━━ DATA TO PROCESS ━━

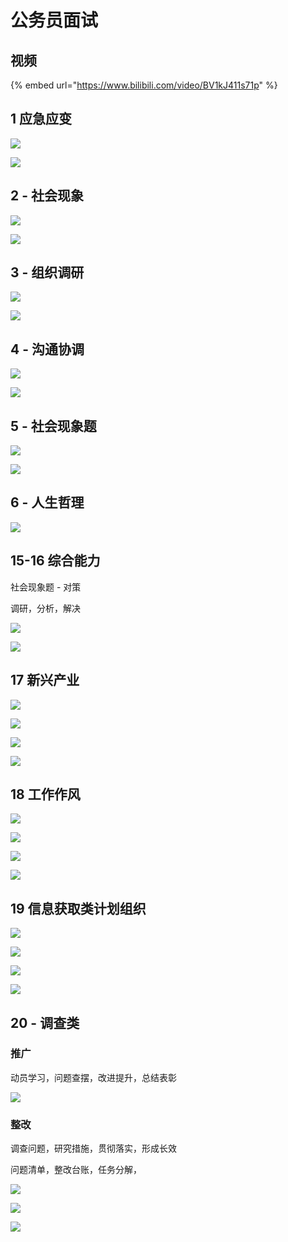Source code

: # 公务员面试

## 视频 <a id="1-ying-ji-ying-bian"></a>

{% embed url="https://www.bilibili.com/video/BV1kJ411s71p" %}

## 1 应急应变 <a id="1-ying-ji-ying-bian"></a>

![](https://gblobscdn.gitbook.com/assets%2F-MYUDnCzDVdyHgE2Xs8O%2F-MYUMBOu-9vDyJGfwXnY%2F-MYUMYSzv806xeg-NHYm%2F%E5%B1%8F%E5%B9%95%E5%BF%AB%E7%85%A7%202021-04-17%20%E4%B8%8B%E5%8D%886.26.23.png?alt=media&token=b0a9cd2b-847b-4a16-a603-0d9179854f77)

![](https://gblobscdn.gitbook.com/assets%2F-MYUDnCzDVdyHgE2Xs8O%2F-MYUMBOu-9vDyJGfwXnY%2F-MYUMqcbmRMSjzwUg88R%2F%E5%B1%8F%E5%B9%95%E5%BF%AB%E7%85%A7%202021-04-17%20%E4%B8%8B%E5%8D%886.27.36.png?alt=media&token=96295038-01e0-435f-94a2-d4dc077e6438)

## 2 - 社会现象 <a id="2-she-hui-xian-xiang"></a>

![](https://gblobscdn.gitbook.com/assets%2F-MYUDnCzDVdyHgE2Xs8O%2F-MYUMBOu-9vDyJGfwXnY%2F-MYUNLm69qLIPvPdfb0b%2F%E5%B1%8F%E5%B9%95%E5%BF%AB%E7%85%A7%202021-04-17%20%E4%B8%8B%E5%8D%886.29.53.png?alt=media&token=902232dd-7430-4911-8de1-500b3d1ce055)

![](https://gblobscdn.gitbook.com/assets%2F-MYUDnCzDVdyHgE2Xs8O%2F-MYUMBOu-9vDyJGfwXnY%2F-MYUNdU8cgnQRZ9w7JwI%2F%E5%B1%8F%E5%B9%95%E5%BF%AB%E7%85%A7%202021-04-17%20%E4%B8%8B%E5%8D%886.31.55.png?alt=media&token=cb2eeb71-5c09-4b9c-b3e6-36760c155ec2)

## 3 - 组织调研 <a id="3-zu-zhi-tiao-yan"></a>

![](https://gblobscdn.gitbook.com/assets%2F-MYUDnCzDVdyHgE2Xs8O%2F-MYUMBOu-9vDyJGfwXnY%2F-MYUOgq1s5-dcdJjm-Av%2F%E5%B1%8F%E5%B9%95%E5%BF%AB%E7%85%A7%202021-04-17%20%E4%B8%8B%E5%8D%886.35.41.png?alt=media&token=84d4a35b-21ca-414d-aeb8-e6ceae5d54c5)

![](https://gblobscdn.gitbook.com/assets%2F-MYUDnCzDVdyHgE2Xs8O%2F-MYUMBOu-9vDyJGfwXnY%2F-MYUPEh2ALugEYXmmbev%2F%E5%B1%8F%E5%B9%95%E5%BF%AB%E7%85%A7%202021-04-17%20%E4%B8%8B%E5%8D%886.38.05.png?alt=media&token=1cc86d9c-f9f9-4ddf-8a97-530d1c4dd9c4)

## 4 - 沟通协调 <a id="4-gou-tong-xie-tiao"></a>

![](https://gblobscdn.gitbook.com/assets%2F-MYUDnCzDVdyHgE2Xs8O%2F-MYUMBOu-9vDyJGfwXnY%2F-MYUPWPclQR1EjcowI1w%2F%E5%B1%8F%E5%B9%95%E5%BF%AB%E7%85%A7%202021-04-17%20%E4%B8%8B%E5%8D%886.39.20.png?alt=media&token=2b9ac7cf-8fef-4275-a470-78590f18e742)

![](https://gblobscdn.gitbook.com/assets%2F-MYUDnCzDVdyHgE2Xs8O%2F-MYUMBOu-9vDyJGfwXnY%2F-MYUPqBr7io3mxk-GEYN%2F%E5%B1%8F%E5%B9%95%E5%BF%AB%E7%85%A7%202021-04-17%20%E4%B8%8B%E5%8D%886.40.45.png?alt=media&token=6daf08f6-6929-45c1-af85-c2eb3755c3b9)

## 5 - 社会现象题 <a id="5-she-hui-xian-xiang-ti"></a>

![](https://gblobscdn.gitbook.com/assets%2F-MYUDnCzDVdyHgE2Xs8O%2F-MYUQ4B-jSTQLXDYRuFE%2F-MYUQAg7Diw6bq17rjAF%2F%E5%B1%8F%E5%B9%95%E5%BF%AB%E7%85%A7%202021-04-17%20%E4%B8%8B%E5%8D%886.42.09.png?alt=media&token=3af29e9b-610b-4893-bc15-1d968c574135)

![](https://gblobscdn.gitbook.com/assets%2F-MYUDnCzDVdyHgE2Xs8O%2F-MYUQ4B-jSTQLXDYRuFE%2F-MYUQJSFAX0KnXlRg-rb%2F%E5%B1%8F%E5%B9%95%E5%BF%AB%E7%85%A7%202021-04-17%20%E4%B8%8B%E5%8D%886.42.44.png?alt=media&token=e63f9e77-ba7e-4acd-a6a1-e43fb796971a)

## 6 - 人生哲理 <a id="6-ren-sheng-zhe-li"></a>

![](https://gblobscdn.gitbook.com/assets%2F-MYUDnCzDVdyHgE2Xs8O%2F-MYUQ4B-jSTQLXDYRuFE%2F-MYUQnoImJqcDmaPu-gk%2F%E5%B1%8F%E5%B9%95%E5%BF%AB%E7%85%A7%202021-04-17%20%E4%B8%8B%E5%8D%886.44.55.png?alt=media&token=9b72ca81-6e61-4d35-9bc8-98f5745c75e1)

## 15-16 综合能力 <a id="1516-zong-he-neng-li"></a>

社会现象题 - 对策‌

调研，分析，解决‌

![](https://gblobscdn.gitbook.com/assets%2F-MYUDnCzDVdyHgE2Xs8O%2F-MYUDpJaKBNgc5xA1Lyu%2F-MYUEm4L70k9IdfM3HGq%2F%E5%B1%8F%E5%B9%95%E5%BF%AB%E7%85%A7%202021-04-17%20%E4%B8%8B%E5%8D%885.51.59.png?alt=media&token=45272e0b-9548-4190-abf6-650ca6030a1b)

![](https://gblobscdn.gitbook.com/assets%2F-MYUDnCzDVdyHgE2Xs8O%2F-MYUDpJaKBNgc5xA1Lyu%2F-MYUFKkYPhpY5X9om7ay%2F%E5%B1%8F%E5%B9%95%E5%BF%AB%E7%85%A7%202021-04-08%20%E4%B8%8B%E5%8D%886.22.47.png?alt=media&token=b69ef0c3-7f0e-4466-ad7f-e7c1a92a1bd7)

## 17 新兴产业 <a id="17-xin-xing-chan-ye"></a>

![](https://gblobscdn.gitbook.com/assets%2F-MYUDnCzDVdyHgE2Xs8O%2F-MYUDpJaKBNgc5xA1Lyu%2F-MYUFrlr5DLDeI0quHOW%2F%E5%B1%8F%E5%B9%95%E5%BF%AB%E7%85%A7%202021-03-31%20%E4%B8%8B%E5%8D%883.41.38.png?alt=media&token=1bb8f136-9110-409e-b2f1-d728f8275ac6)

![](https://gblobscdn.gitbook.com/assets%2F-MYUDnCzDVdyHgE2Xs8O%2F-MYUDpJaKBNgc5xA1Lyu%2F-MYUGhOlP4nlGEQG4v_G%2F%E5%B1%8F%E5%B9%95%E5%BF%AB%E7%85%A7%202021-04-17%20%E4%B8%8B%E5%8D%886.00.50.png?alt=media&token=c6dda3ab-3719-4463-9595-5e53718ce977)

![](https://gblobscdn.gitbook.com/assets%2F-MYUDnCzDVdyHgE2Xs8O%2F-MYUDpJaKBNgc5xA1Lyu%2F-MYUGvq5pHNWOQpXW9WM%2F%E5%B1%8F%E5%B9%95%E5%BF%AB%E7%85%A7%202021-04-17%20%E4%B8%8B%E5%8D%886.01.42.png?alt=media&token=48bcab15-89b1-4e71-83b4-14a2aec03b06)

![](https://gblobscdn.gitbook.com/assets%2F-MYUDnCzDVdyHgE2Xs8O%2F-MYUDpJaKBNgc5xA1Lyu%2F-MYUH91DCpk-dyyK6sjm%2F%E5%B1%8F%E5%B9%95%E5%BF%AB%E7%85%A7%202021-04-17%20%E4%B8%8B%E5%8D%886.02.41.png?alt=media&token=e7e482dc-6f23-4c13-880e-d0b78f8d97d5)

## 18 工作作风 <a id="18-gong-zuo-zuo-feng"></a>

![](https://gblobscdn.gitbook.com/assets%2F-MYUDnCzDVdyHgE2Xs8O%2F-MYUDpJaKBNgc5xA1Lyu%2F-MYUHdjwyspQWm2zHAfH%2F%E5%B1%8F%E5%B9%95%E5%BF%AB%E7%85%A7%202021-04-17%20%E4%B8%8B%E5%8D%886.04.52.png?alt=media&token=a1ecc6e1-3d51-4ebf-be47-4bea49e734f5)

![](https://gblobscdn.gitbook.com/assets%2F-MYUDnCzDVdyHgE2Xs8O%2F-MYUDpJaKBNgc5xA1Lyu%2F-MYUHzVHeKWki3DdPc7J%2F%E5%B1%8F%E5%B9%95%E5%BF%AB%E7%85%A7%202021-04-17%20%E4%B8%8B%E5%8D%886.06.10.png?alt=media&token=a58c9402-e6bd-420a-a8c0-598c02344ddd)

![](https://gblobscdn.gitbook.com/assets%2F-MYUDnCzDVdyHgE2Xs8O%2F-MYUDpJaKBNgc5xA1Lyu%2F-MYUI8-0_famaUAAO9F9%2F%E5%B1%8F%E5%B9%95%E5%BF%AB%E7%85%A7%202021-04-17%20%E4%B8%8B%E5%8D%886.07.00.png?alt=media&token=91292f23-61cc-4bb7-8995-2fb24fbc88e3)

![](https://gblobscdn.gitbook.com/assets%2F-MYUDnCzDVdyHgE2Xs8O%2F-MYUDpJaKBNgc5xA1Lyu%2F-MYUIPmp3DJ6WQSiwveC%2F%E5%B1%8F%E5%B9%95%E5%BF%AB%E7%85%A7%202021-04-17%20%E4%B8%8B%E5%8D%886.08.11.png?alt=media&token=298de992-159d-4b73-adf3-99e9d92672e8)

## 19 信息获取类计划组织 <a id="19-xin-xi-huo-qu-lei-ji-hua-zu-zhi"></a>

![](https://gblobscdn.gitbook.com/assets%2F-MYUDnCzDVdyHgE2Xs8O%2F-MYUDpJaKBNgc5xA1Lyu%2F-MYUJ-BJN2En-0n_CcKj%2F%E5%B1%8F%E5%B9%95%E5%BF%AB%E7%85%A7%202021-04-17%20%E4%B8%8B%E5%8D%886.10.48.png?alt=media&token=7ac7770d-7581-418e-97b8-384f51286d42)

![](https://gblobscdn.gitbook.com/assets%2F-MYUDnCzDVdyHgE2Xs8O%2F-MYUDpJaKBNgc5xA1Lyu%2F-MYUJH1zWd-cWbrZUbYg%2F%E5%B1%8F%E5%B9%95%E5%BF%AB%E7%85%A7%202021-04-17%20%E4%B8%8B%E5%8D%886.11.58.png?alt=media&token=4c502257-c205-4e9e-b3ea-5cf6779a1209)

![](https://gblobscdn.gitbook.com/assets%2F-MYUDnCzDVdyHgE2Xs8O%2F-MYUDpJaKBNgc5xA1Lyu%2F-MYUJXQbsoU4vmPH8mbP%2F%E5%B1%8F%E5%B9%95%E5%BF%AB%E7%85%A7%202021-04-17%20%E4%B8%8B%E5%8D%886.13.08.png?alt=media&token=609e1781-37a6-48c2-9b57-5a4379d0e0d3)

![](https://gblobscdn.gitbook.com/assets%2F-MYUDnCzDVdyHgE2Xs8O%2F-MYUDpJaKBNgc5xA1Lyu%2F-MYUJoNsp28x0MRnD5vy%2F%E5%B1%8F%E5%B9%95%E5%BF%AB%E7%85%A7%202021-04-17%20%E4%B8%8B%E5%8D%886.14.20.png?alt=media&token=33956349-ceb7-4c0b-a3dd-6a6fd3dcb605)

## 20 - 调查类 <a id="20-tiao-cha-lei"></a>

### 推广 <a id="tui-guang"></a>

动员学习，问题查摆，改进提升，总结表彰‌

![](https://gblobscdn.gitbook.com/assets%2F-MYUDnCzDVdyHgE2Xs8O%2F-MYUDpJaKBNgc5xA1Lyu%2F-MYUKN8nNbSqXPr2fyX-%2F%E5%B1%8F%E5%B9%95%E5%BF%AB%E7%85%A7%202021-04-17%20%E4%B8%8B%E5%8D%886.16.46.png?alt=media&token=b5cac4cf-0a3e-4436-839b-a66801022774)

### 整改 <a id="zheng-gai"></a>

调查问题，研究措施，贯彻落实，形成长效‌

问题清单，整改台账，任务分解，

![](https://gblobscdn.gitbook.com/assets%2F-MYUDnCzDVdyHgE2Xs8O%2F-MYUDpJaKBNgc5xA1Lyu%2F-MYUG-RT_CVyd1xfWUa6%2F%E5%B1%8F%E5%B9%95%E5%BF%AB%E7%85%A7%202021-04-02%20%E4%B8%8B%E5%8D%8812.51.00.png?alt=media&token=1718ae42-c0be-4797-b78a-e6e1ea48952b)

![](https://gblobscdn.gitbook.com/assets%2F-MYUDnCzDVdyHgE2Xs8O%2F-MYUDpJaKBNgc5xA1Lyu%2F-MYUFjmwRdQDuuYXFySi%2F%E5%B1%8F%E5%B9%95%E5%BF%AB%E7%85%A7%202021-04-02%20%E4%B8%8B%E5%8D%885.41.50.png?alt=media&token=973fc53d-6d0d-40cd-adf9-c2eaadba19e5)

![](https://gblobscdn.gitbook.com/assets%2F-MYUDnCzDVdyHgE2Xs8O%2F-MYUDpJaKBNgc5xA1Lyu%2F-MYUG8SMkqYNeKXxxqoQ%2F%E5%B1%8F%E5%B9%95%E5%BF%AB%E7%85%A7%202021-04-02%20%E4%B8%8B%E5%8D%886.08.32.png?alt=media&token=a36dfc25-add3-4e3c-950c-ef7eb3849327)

━━━
━━ DATA TO PROCESS ━━

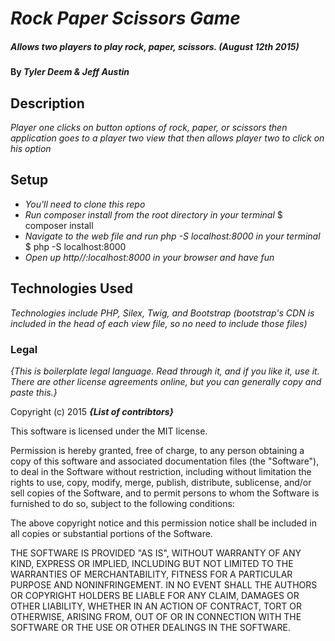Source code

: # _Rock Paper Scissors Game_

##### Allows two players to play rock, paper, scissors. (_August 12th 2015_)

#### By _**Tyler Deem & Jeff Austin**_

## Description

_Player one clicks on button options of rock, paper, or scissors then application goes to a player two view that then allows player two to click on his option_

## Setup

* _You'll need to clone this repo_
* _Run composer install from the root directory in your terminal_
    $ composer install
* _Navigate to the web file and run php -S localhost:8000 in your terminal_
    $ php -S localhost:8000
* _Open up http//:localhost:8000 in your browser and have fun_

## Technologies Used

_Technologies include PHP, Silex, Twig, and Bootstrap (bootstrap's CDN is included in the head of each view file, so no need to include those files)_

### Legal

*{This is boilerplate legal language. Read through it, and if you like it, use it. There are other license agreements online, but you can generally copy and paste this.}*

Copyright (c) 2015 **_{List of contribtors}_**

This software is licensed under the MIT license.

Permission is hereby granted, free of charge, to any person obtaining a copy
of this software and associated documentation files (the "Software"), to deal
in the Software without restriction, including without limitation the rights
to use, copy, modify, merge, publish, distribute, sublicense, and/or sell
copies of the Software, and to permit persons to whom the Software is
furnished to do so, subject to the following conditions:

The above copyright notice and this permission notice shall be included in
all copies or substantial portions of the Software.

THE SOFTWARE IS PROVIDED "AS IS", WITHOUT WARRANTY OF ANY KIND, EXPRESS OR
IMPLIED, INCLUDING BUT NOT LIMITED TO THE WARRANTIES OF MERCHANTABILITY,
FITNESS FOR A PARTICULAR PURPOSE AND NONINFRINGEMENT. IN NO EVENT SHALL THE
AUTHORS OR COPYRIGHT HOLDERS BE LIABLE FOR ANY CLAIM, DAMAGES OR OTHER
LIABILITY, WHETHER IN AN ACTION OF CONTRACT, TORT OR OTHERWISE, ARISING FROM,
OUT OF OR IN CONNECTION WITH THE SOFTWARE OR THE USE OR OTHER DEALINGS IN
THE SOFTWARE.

━━━

TASK TO CARRY OUT
Could you state how many lines in the data hold the word "composer"? Only the number should be given.

PROBLEM SOLUTION
2